Après avoir traversé Honfleur sous une pluie battante, nous rejoignons le Marais Vernier, le moral un peu dans les chaussettes. Nous sommes immédiatement mis au sec par Christine et Thierry. Feu de bois, sanglier mijoté, et vin rouge coulant à flot, donnent le ton de cet accueil sublime. Nous resterons deux nuits dans cette belle longère normande autoconstruite.
Le lendemain, nous plongeons 15 000 ans en arrière avant la transgression flandrienne.
La Seine creuse son lit dans les falaises calcaires à coup de gros blocs de glaces échappés des glaciers. Dans ce lit, va se créer après la remontée de la mer, un immense bras mort ou s’installe une tourbière et toute la faune et la flore allant avec. C’est depuis un point de vue sur cet amphithéâtre au naturel que Thierry (écologue) accompagné de Cheere (sociologue) nous racontent comment l’histoire des hommes des marais a rencontré celle de la géologie. Les hommes s’installent sur la partie rocheuse de la falaise, ils chassent, pêchent et envoient leurs troupeaux sur le marais.
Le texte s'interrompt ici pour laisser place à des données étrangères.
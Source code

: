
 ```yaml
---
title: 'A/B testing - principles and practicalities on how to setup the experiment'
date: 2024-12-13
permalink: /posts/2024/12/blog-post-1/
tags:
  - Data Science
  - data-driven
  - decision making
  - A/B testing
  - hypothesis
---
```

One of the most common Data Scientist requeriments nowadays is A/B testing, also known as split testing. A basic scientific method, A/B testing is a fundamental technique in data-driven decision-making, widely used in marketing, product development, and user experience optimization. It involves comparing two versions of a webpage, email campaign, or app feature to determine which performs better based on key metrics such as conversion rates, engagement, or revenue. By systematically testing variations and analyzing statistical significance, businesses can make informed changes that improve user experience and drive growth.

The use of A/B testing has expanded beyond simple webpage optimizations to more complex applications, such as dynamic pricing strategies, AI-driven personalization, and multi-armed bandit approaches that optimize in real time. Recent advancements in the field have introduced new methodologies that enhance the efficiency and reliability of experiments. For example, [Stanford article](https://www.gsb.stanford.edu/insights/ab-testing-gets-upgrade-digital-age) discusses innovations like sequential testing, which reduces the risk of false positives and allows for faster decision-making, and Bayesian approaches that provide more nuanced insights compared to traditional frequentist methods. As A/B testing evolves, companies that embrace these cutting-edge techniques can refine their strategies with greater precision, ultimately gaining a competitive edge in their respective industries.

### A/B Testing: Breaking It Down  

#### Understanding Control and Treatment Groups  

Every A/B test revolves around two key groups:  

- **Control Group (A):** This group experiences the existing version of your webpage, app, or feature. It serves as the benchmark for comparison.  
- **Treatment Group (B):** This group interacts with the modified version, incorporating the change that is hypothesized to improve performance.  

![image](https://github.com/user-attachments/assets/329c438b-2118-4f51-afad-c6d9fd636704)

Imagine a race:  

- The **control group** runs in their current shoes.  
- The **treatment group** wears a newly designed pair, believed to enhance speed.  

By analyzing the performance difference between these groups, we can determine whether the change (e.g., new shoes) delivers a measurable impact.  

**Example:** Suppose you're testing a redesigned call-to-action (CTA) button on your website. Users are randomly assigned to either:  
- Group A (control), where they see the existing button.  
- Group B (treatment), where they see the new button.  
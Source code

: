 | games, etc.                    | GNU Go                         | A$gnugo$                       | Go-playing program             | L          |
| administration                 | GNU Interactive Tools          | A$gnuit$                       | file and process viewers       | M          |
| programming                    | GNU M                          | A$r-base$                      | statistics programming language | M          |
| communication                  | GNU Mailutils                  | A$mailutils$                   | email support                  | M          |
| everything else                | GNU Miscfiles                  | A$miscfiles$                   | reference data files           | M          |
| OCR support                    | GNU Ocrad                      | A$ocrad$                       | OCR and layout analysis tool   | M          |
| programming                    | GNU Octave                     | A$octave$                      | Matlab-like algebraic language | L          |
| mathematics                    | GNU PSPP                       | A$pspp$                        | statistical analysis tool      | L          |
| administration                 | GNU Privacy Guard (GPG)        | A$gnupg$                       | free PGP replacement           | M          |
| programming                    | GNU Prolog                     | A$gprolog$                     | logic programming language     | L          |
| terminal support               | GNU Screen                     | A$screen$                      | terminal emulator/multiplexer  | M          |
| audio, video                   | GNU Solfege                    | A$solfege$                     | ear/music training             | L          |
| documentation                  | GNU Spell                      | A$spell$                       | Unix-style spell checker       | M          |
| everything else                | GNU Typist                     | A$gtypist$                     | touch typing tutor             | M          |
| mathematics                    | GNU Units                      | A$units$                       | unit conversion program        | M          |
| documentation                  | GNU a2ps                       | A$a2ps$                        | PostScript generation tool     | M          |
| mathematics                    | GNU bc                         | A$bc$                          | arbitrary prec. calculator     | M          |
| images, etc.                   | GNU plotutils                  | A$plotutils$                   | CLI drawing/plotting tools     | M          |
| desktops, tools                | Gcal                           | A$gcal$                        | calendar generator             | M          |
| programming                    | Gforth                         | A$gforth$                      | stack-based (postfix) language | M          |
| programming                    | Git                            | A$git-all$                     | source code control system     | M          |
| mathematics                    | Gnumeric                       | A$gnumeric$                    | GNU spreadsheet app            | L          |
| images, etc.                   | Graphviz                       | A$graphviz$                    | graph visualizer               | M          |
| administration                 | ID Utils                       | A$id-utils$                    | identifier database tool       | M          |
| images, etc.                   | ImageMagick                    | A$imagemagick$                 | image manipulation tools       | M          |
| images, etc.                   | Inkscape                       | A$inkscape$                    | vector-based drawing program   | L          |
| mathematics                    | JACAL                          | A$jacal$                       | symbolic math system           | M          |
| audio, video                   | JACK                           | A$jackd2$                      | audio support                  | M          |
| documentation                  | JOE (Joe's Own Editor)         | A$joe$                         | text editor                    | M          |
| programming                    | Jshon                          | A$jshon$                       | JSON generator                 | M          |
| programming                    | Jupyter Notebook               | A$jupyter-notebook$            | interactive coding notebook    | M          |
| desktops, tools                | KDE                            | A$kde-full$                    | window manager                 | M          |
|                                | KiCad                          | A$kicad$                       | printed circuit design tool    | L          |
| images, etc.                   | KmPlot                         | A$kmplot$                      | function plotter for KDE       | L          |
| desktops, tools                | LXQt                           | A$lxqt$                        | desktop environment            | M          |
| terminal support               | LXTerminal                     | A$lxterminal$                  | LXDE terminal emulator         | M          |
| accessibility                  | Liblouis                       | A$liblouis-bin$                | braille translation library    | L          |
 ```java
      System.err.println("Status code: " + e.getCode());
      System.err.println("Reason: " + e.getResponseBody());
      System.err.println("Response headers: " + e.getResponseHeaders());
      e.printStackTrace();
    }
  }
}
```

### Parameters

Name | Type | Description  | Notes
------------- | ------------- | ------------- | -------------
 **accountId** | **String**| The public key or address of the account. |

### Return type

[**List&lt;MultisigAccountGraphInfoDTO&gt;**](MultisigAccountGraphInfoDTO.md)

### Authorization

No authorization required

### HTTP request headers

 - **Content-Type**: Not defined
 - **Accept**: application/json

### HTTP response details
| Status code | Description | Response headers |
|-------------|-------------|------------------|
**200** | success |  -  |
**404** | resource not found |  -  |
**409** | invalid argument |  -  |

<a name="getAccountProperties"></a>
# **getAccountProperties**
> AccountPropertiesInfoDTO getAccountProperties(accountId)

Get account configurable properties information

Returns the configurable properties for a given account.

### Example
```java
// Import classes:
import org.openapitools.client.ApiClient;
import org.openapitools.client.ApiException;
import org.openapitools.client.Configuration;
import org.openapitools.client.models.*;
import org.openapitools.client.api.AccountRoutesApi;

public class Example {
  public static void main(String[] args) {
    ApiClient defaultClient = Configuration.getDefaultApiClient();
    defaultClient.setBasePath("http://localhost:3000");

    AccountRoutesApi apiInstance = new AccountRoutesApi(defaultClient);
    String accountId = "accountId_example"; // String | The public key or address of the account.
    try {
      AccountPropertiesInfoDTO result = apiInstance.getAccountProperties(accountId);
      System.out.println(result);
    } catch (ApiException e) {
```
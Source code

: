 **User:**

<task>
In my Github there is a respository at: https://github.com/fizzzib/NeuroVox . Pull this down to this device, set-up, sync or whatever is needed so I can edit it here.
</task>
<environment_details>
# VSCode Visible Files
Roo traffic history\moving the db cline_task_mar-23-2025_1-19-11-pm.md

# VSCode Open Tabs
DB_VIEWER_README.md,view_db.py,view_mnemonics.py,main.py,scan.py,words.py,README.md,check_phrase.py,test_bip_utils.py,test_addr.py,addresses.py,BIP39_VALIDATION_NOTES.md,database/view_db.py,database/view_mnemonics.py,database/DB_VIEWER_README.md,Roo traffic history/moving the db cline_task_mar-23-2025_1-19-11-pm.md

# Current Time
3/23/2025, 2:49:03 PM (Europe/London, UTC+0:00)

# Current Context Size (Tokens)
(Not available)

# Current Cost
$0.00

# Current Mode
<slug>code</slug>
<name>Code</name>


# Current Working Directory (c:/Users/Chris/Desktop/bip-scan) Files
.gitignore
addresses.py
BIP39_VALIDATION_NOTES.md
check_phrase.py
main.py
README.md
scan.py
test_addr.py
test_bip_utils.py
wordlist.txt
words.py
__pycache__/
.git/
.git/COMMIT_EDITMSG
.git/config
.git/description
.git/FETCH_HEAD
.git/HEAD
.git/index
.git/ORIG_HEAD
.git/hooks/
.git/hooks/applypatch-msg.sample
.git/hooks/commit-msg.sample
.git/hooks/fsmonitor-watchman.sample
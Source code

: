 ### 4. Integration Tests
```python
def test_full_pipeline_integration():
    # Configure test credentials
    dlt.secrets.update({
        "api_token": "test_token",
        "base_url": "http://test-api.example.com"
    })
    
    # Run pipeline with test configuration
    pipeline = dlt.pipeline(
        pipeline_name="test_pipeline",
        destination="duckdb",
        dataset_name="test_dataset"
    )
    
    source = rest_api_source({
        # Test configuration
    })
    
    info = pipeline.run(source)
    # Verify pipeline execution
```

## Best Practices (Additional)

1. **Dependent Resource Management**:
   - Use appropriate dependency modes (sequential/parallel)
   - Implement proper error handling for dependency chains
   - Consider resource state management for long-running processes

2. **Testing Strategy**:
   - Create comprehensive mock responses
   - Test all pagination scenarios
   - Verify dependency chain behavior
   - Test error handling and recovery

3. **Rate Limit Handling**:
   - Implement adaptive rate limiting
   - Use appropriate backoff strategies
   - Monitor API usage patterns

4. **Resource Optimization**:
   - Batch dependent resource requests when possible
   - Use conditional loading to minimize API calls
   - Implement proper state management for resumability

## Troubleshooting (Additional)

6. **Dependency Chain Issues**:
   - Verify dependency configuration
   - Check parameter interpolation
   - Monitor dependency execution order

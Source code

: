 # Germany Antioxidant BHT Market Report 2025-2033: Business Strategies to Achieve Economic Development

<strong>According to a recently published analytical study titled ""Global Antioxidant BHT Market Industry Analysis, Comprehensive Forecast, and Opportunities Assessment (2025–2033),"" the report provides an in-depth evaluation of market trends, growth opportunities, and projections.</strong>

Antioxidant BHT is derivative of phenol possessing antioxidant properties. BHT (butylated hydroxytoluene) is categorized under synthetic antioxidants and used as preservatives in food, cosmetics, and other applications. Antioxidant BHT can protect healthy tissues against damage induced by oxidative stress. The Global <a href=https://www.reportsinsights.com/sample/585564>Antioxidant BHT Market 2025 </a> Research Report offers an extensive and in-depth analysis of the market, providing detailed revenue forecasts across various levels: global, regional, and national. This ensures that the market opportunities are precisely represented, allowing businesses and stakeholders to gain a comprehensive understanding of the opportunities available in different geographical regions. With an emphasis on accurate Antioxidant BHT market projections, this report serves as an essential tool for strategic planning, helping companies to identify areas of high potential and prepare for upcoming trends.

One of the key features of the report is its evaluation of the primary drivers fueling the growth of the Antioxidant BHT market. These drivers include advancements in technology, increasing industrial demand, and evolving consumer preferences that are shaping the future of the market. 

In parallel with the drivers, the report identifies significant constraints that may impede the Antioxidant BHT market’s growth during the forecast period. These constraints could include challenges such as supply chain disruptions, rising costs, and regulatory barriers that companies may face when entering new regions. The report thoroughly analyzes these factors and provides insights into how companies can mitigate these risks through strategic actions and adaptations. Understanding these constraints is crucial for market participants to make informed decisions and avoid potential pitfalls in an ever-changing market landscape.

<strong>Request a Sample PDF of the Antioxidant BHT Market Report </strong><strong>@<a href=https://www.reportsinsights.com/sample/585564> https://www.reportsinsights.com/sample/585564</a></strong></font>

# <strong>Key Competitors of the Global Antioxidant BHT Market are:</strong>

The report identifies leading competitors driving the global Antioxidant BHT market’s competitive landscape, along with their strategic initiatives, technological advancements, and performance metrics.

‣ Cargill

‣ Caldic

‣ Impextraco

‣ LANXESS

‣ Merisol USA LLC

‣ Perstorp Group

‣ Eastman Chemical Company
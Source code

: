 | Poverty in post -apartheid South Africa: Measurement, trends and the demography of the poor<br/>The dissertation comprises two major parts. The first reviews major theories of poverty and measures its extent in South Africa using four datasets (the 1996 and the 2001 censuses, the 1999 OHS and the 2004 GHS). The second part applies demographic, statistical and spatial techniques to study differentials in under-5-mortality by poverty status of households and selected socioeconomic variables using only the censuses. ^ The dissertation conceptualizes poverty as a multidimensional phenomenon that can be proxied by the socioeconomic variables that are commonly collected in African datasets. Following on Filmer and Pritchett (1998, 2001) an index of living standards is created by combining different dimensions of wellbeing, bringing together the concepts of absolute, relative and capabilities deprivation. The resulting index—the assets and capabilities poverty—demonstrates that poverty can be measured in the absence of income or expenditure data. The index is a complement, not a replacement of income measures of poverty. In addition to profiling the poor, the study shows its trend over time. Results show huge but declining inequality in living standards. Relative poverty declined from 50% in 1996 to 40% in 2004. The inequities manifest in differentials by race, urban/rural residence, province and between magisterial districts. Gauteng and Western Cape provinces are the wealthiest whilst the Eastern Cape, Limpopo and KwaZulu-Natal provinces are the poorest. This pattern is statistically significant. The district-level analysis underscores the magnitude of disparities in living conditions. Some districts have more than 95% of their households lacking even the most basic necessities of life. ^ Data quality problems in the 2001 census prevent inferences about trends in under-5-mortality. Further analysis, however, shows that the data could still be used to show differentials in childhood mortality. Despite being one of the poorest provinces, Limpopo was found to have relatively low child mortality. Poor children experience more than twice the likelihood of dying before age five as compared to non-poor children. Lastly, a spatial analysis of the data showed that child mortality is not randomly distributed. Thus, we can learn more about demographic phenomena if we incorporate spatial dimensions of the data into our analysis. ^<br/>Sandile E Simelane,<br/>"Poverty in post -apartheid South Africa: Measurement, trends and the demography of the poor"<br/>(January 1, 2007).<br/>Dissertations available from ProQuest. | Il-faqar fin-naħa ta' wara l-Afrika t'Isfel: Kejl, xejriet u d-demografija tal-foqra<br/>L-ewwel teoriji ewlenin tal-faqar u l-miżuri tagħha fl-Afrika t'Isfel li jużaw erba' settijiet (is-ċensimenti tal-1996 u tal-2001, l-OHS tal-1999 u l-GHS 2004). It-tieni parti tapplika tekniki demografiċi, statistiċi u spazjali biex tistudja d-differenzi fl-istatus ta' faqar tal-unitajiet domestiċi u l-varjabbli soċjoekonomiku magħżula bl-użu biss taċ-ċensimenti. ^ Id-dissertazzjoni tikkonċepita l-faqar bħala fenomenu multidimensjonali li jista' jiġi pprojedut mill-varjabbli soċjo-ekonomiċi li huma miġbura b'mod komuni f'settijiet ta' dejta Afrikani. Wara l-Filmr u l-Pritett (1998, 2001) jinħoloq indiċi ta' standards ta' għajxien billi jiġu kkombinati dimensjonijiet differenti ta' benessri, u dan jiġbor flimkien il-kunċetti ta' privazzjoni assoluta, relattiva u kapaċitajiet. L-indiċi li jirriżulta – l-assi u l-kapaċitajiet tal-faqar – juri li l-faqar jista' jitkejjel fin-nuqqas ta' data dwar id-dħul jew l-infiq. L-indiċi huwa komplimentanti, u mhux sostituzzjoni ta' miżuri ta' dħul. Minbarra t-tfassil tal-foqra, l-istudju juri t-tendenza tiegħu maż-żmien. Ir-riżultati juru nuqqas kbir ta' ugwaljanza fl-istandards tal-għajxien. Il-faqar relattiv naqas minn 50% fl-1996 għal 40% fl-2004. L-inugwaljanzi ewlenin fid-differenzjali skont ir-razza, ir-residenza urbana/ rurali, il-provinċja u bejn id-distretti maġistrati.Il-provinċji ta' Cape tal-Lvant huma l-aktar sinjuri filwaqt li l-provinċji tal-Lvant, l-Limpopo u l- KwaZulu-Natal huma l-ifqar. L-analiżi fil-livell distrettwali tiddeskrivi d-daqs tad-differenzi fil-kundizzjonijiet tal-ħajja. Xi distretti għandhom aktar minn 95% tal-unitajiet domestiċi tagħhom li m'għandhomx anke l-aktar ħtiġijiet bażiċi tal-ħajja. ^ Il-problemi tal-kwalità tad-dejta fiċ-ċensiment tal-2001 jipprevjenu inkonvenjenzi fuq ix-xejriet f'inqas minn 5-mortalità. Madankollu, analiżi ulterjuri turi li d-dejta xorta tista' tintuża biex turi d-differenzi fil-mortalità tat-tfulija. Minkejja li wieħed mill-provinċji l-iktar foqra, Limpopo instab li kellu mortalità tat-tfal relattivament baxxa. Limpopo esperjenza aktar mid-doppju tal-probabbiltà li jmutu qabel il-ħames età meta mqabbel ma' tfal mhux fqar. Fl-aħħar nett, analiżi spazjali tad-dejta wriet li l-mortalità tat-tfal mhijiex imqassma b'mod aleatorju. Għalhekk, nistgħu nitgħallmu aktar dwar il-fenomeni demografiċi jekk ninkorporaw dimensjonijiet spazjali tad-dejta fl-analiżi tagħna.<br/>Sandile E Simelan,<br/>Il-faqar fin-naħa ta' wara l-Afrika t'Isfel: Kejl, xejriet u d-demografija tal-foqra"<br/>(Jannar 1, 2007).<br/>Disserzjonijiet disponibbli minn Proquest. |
L’histoire du Marais Vernier est aussi celle de la folie des assécheurs de marais, lorsqu’ils tentent d’y faire pousser des céréales ou de créer une ferme modèle. En vain. Les tourbières sont rétives à l’assèchement.
Depuis près de 40 ans, Christine Le Neveu et Thierry Lecomte, biologistes et écologues, soutiennent la remise en eau normale du marais, notamment en cherchant des animaux susceptibles de vivre et d’utiliser les fourrages et joncs du Marais. Les vaches Highland originaires d’Ecosse, très rustiques, sont associées aux chevaux de Camargue. 40 ans après, l’expérience est fructueuse, le jonc recule et une flore de zone acide réapparaît. Outre les mammifères, la faune d’insectes et de petit batraciens pullule, nourrissant les oiseaux, hérons, passereaux. Ainsi sont réinstallées toutes les strates de l’écosystème, signe de la capacité des humains à réparer leurs terribles actes de destructions.